Earl O. Schenck (13 May 1889 - c. 1962) was an American film actor. He appeared in 41 films between 1916 and 1946.

== Career ==
After playing leading roles on Broadway and in Hollywood during the Silent era opposite such stars as Mae Murray, Mae Marsh, Norma Talmadge, Alla Nazimova and Marion Davies, Schenck developed "Klieg light eyes". Threatened with total blindness, he interrupted a distinguished stage career and went to Hawaii to rest.

In the South Seas he found a new career as an explorer and ethnologist. He secured a roving commission from the Bishop Museum in Honolulu, the leading museum in the world in Polynesian research, to make miniatures and gather artifacts of various Polynesian Islands and spent fourteen years traveling from island to island. During this time, Schenck also contributed to the National Geographic and other magazines.

Returning to his homeland after twenty years of wandering, Schenck won success in still another field as a lecturer on the South Seas and, during the war, served the U.S. Navy Department in planning bases in the Southwest Pacific. For nine months, he also worked with the U.S. Maritime Commission as a government speaker in shipyards and factories to speed up production.

He returned to his career as a motion picture actor with Metro-Goldwyn-Mayer in 1943, on an "actor-writer" contract.

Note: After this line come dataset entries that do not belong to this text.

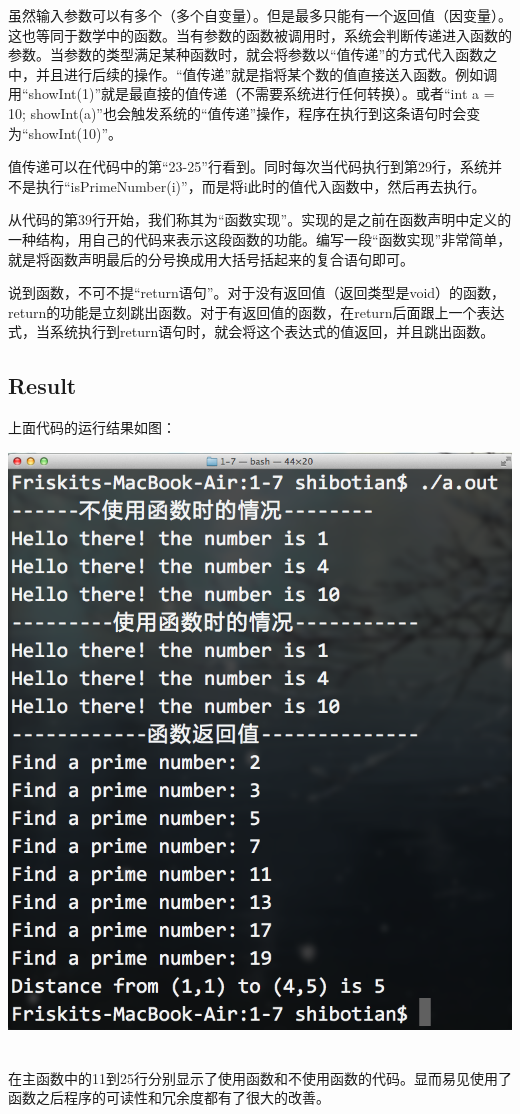 虽然输入参数可以有多个（多个自变量）。但是最多只能有一个返回值（因变量）。这也等同于数学中的函数。当有参数的函数被调用时，系统会判断传递进入函数的参数。当参数的类型满足某种函数时，就会将参数以“值传递”的方式代入函数之中，并且进行后续的操作。“值传递”就是指将某个数的值直接送入函数。例如调用“showInt(1)”就是最直接的值传递（不需要系统进行任何转换）。或者“int a = 10; showInt(a)”也会触发系统的“值传递”操作，程序在执行到这条语句时会变为“showInt(10)”。

值传递可以在代码中的第“23-25”行看到。同时每次当代码执行到第29行，系统并不是执行“isPrimeNumber(i)”，而是将i此时的值代入函数中，然后再去执行。

从代码的第39行开始，我们称其为“函数实现”。实现的是之前在函数声明中定义的一种结构，用自己的代码来表示这段函数的功能。编写一段“函数实现”非常简单，就是将函数声明最后的分号换成用大括号括起来的复合语句即可。

说到函数，不可不提“return语句”。对于没有返回值（返回类型是void）的函数，return的功能是立刻跳出函数。对于有返回值的函数，在return后面跟上一个表达式，当系统执行到return语句时，就会将这个表达式的值返回，并且跳出函数。

\subsection{Result}
上面代码的运行结果如图：
\\[\intextsep] 
  \begin{minipage}{\textwidth} 
    \centering 
    \includegraphics{codes/1-7/result.png}
    \label{fig:code-1-7-result} 
  \end{minipage}
\\[\intextsep]
在主函数中的11到25行分别显示了使用函数和不使用函数的代码。显而易见使用了函数之后程序的可读性和冗余度都有了很大的改善。

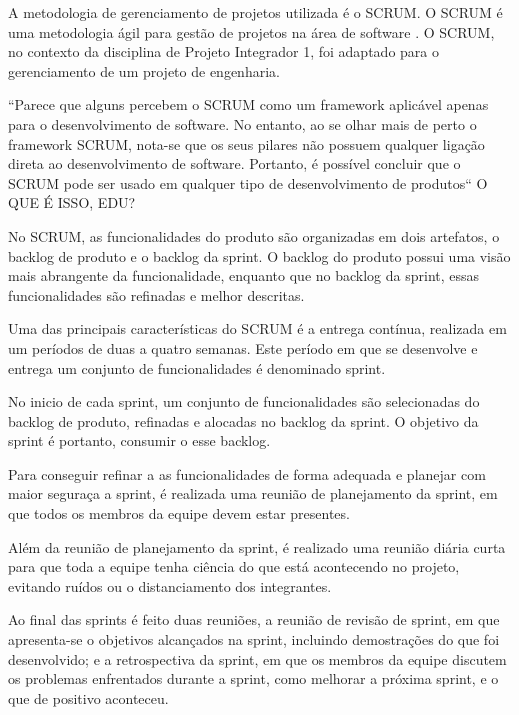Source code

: A metodologia de gerenciamento de projetos utilizada é o SCRUM. O SCRUM é uma metodologia ágil para gestão de projetos na área de software \cite{devagil}. O SCRUM, no contexto da disciplina de Projeto Integrador 1, foi adaptado para o gerenciamento de um projeto de engenharia.

“Parece que alguns percebem o SCRUM como um framework aplicável apenas para o desenvolvimento de software. No entanto, ao se olhar mais de perto o framework SCRUM, nota-se que os seus pilares não possuem qualquer ligação direta ao desenvolvimento de software. Portanto, é possível concluir que o SCRUM pode ser usado em qualquer tipo de desenvolvimento de produtos“ \cite{scrumineng} O QUE É ISSO, EDU?

No SCRUM, as funcionalidades do produto são organizadas em dois artefatos, o backlog de produto e o backlog da sprint. O backlog do produto possui uma visão mais abrangente da funcionalidade, enquanto que no backlog da sprint, essas funcionalidades são refinadas e melhor descritas.

Uma das principais características do SCRUM é a entrega contínua, realizada em um períodos de duas a quatro semanas. Este período em que se desenvolve e entrega um conjunto de funcionalidades é denominado sprint.

No inicio de cada sprint, um conjunto de funcionalidades são selecionadas do backlog de produto, refinadas e alocadas no backlog da sprint. O objetivo da sprint é portanto, consumir o esse backlog.

Para conseguir refinar a as funcionalidades de forma adequada e planejar com maior seguraça a sprint, é realizada uma reunião de planejamento da sprint, em que todos os membros da equipe devem estar presentes.

Além da reunião de planejamento da sprint, é realizado uma reunião diária curta para que toda a equipe tenha ciência do que está acontecendo no projeto, evitando ruídos ou o distanciamento dos integrantes.

Ao final das sprints é feito duas reuniões, a reunião de revisão de sprint, em que apresenta-se o objetivos alcançados na sprint, incluindo demostrações do que foi desenvolvido; e a retrospectiva da sprint, em que os membros da equipe discutem os problemas enfrentados durante a sprint, como melhorar a próxima sprint, e o que de positivo aconteceu.
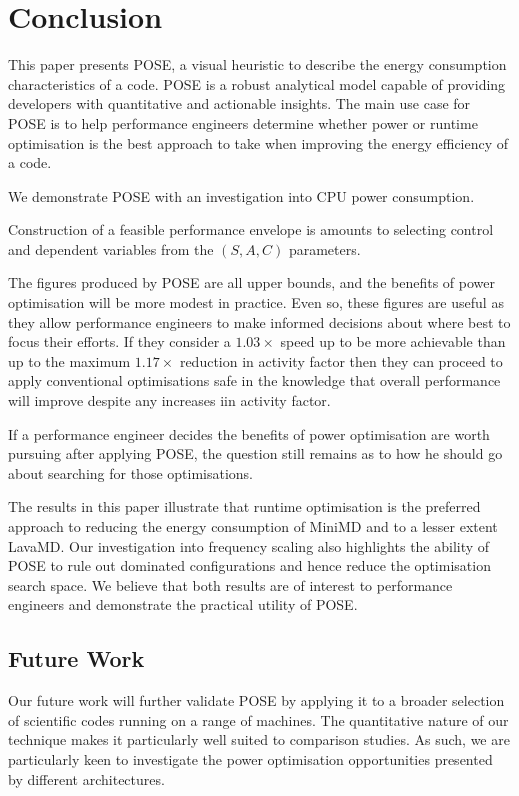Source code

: \section{Conclusion}
\label{sec:conclusion}
This paper presents POSE, a visual heuristic to describe the energy consumption characteristics of a code.
POSE is a robust analytical model capable of providing developers with quantitative and actionable insights.
The main use case for POSE is to help performance engineers determine whether power or runtime optimisation is the best approach to take when improving the energy efficiency of a code.

We demonstrate POSE with an investigation into CPU power consumption.

Construction of a feasible performance envelope is amounts to selecting control and dependent variables from the $(S, A, C)$ parameters.

The figures produced by POSE are all upper bounds, and the benefits of power optimisation will be more modest in practice. Even so, these figures are useful as they allow performance engineers to make informed decisions about where best to focus their efforts. If they consider a $1.03 \times$ speed up to be more achievable than up to the maximum $1.17\times$ reduction in activity factor then they can proceed to apply conventional optimisations safe in the knowledge that overall performance will improve despite any increases iin activity factor.

If a performance engineer decides the benefits of power optimisation are worth pursuing after applying POSE, the question still remains as to how he should go about searching for those optimisations.

The results in this paper illustrate that runtime optimisation is the preferred approach to reducing the energy consumption of MiniMD and to a lesser extent LavaMD.
Our investigation into frequency scaling also highlights the ability of POSE to rule out dominated configurations and hence reduce the optimisation search space.
We believe that both results are of interest to performance engineers and demonstrate the practical utility of POSE.

\subsection{Future Work}
Our future work will further validate POSE by applying it to a broader selection of scientific codes running on a range of machines.
The quantitative nature of our technique makes it particularly well suited to comparison studies.
As such, we are particularly keen to investigate the power optimisation opportunities presented by different architectures.

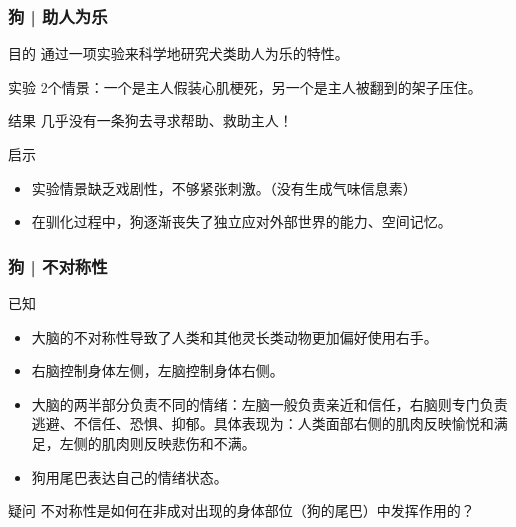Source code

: \begin{frame}
  \frametitle{狗 | 助人为乐}
  \begin{block}{目的}
    通过一项实验来科学地研究犬类助人为乐的特性。
  \end{block}
  \pause
  \begin{block}{实验}
    2个情景：一个是主人假装心肌梗死，另一个是主人被翻到的架子压住。
  \end{block}
  \pause
  \begin{block}{结果}
    几乎没有一条狗去寻求帮助、救助主人！
  \end{block}
  \pause
  \begin{block}{启示}
    \begin{itemize}
      \item 实验情景缺乏戏剧性，不够紧张刺激。（没有生成气味信息素）
      \item 在驯化过程中，狗逐渐丧失了独立应对外部世界的能力、空间记忆。
    \end{itemize}
  \end{block}
\end{frame}

\begin{frame}
  \frametitle{狗 | 不对称性}
  \begin{block}{已知}
    \begin{itemize}
      \item 大脑的不对称性导致了人类和其他灵长类动物更加偏好使用右手。
      \item 右脑控制身体左侧，左脑控制身体右侧。
      \item 大脑的两半部分负责不同的情绪：左脑一般负责亲近和信任，右脑则专门负责逃避、不信任、恐惧、抑郁。具体表现为：人类面部右侧的肌肉反映愉悦和满足，左侧的肌肉则反映悲伤和不满。
      \item 狗用尾巴表达自己的情绪状态。
    \end{itemize}
  \end{block}
  \pause
  \begin{block}{疑问}
    不对称性是如何在非成对出现的身体部位（狗的尾巴）中发挥作用的？
  \end{block}
\end{frame}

After suffering from several strokes, Schenck retired to Tahiti where he died in 1962 at the age of 72.

==Partial filmography==
- The Haunted Manor (1916)
- The False Friend (1917)
- The Unbeliever (1918)
- My Four Years in Germany (1918)
- To Hell with the Kaiser! (1918)
- Kaiser's Finish (1918)
- The Trap (1919)
- The Great Victory (1919)
- The Harvest Moon (1920)
- The Blue Pearl (1920)
- Buried Treasure (1921)
- Beyond (1921)
- No Woman Knows (1921)
- Lucky Carson (1921)
- Good Women (1921)
- At the Sign of the Jack O'Lantern (1922)
- Salomé (1923)
- Ashes of Vengeance (1923)
- The Song of Love (1923)
- Yankee Madness (1924)
- Dollar Down (1925)
- Tides of Passion (1925)
- The Hunted Woman (1925)
- The Heavenly Body (1945)

==Bibliography==
- Come Unto These Yellow Sands - Boobs-Merril, 1940.
- Lean With the Wind - Whittlesey House, 1945.